* Your goal: Working down the material below, reproduce exactly every line from the one containing "houses and businesses." to the last line, and only those.
━━ Provided records ━━
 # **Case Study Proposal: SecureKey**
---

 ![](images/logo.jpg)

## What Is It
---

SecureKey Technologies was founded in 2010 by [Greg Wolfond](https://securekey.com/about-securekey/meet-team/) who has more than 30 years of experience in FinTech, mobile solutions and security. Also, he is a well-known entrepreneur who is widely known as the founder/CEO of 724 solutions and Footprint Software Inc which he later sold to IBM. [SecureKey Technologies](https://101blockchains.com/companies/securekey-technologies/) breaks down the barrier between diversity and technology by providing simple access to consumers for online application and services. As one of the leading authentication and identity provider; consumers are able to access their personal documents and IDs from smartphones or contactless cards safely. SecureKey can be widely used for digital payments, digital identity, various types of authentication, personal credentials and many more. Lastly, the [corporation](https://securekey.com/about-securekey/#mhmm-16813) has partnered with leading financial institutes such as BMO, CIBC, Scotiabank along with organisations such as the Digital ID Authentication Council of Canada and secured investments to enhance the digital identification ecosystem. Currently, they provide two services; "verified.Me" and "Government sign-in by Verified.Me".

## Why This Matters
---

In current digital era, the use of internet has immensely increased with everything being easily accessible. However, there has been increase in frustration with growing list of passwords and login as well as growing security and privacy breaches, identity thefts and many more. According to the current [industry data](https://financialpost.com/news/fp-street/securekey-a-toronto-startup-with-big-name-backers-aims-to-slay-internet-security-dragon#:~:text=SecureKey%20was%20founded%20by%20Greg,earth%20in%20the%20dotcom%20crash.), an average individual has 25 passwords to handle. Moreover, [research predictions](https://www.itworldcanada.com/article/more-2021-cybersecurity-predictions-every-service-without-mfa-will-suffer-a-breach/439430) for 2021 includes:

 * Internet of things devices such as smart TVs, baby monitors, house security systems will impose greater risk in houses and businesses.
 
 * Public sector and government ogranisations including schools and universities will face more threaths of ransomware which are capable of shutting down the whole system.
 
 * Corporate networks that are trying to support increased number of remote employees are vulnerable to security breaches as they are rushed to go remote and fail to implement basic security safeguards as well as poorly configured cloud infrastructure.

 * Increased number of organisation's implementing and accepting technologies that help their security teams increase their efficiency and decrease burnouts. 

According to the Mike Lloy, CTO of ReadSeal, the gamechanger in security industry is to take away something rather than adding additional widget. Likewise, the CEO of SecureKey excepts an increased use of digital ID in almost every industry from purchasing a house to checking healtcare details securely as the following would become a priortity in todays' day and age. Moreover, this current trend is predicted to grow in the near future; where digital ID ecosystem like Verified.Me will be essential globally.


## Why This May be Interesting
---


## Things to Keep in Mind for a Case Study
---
━━━
* Task response:
 * Internet of things devices such as smart TVs, baby monitors, house security systems will impose greater risk in houses and businesses.
 
 * Public sector and government ogranisations including schools and universities will face more threaths of ransomware which are capable of shutting down the whole system.
 
 * Corporate networks that are trying to support increased number of remote employees are vulnerable to security breaches as they are rushed to go remote and fail to implement basic security safeguards as well as poorly configured cloud infrastructure.

 * Increased number of organisation's implementing and accepting technologies that help their security teams increase their efficiency and decrease burnouts. 

According to the Mike Lloy, CTO of ReadSeal, the gamechanger in security industry is to take away something rather than adding additional widget. Likewise, the CEO of SecureKey excepts an increased use of digital ID in almost every industry from purchasing a house to checking healtcare details securely as the following would become a priortity in todays' day and age. Moreover, this current trend is predicted to grow in the near future; where digital ID ecosystem like Verified.Me will be essential globally.


## Why This May be Interesting
---


## Things to Keep in Mind for a Case Study
---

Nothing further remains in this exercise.